What to work on: Search the data below for the word "hexpm" and report how many lines contain it. Nothing but the number is needed.

Available data:

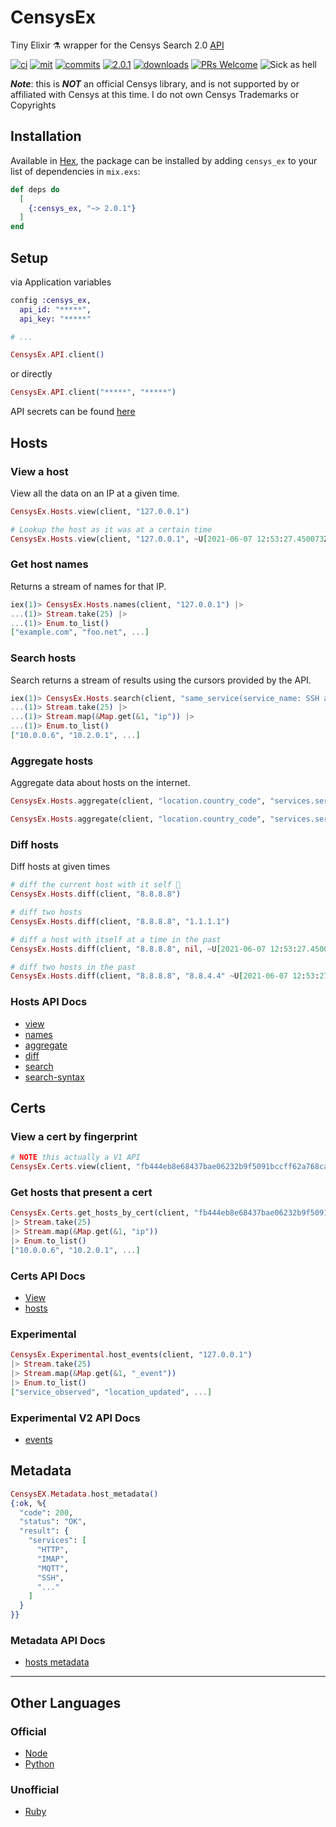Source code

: # CensysEx

Tiny Elixir ⚗️ wrapper for the Censys Search 2.0 [API](https://search.censys.io/api)

[![ci](https://github.com/bwireman/censys_ex/actions/workflows/elixir.yml/badge.svg?branch=main)](https://github.com/bwireman/censys_ex/actions/workflows/elixir.yml)
[![mit](https://img.shields.io/github/license/bwireman/censys_ex?color=brightgreen)](https://github.com/bwireman/censys_ex/blob/main/LICENSE)
[![commits](https://img.shields.io/github/last-commit/bwireman/censys_ex)](https://github.com/bwireman/censys_ex/commit/main)
[![2.0.1](https://img.shields.io/hexpm/v/censys_ex?color=brightgreen&style=flat)](https://hexdocs.pm/censys_ex/readme.html)
[![downloads](https://img.shields.io/hexpm/dt/censys_ex?color=brightgreen)](https://hex.pm/packages/censys_ex/)
[![PRs Welcome](https://img.shields.io/badge/PRs-welcome-brightgreen)](http://makeapullrequest.com)
![Sick as hell](https://img.shields.io/badge/Sick-as%20hell%20%F0%9F%A4%98-red)

_**Note**_: this is **_NOT_** an official Censys library, and is not supported by or affiliated with Censys at this time. I do not own Censys Trademarks or Copyrights

## Installation

Available in [Hex](https://hex.pm/packages/censys_ex), the package can be installed by adding `censys_ex` to your list of dependencies in `mix.exs`:

```elixir
def deps do
  [
    {:censys_ex, "~> 2.0.1"}
  ]
end
```

## Setup

via Application variables

```elixir
config :censys_ex,
  api_id: "*****",
  api_key: "*****"

# ...

CensysEx.API.client()
```

or directly

```elixir
CensysEx.API.client("*****", "*****")
```

API secrets can be found [here](https://search.censys.io/account/api)

## Hosts

### View a host

View all the data on an IP at a given time.

```elixir
CensysEx.Hosts.view(client, "127.0.0.1")

# Lookup the host as it was at a certain time
CensysEx.Hosts.view(client, "127.0.0.1", ~U[2021-06-07 12:53:27.450073Z])
```

### Get host names

Returns a stream of names for that IP.

```elixir
iex(1)> CensysEx.Hosts.names(client, "127.0.0.1") |>
...(1)> Stream.take(25) |>
...(1)> Enum.to_list()
["example.com", "foo.net", ...]
```

### Search hosts

Search returns a stream of results using the cursors provided by the API.

```elixir
iex(1)> CensysEx.Hosts.search(client, "same_service(service_name: SSH and not port: 22)") |>
...(1)> Stream.take(25) |>
...(1)> Stream.map(&Map.get(&1, "ip")) |>
...(1)> Enum.to_list()
["10.0.0.6", "10.2.0.1", ...]
```

### Aggregate hosts

Aggregate data about hosts on the internet.

```elixir
CensysEx.Hosts.aggregate(client, "location.country_code", "services.service_name: MEMCACHED")

CensysEx.Hosts.aggregate(client, "location.country_code", "services.service_name: MEMCACHED", 10)
```

### Diff hosts

Diff hosts at given times

```elixir
# diff the current host with it self 🤷
CensysEx.Hosts.diff(client, "8.8.8.8")

# diff two hosts
CensysEx.Hosts.diff(client, "8.8.8.8", "1.1.1.1")

# diff a host with itself at a time in the past
CensysEx.Hosts.diff(client, "8.8.8.8", nil, ~U[2021-06-07 12:53:27.450073Z])

# diff two hosts in the past
CensysEx.Hosts.diff(client, "8.8.8.8", "8.8.4.4" ~U[2021-06-07 12:53:27.450073Z], ~U[2021-06-07 12:53:27.450073Z])
```

### Hosts API Docs

- [view](https://search.censys.io/api#/hosts/viewHost)
- [names](https://search.censys.io/api#/hosts/viewHostNames)
- [aggregate](https://search.censys.io/api#/hosts/aggregateHosts)
- [diff](https://search.censys.io/api#/hosts/viewHostDiff)
- [search](https://search.censys.io/api#/hosts/searchHosts)
- [search-syntax](https://search.censys.io/search/language?resource=hosts)

## Certs

### View a cert by fingerprint

```elixir
# NOTE this actually a V1 API
CensysEx.Certs.view(client, "fb444eb8e68437bae06232b9f5091bccff62a768ca09e92eb5c9c2cf9d17c426")
```

### Get hosts that present a cert

```elixir
CensysEx.Certs.get_hosts_by_cert(client, "fb444eb8e68437bae06232b9f5091bccff62a768ca09e92eb5c9c2cf9d17c426")
|> Stream.take(25)
|> Stream.map(&Map.get(&1, "ip"))
|> Enum.to_list()
["10.0.0.6", "10.2.0.1", ...]
```

### Certs API Docs

- [View](https://search.censys.io/api#/certificates/viewCertificate)
- [hosts](https://search.censys.io/api#/certs/getHostsByCert)

### Experimental

```elixir
CensysEx.Experimental.host_events(client, "127.0.0.1")
|> Stream.take(25)
|> Stream.map(&Map.get(&1, "_event"))
|> Enum.to_list()
["service_observed", "location_updated", ...]
```

### Experimental V2 API Docs

- [events](https://search.censys.io/api#/experimental/viewHostEvents)

## Metadata

```elixir
CensysEX.Metadata.host_metadata()
{:ok, %{
  "code": 200,
  "status": "OK",
  "result": {
    "services": [
      "HTTP",
      "IMAP",
      "MQTT",
      "SSH",
      "..."
    ]
  }
}}
```

### Metadata API Docs

- [hosts metadata](https://search.censys.io/api#/metadata/getHostMetadata)

---

## Other Languages

### Official

- [Node](https://github.com/censys/censys-node-js)
- [Python](https://github.com/censys/censys-python)

### Unofficial

- [Ruby](https://github.com/ninoseki/censysx/)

Task result: 2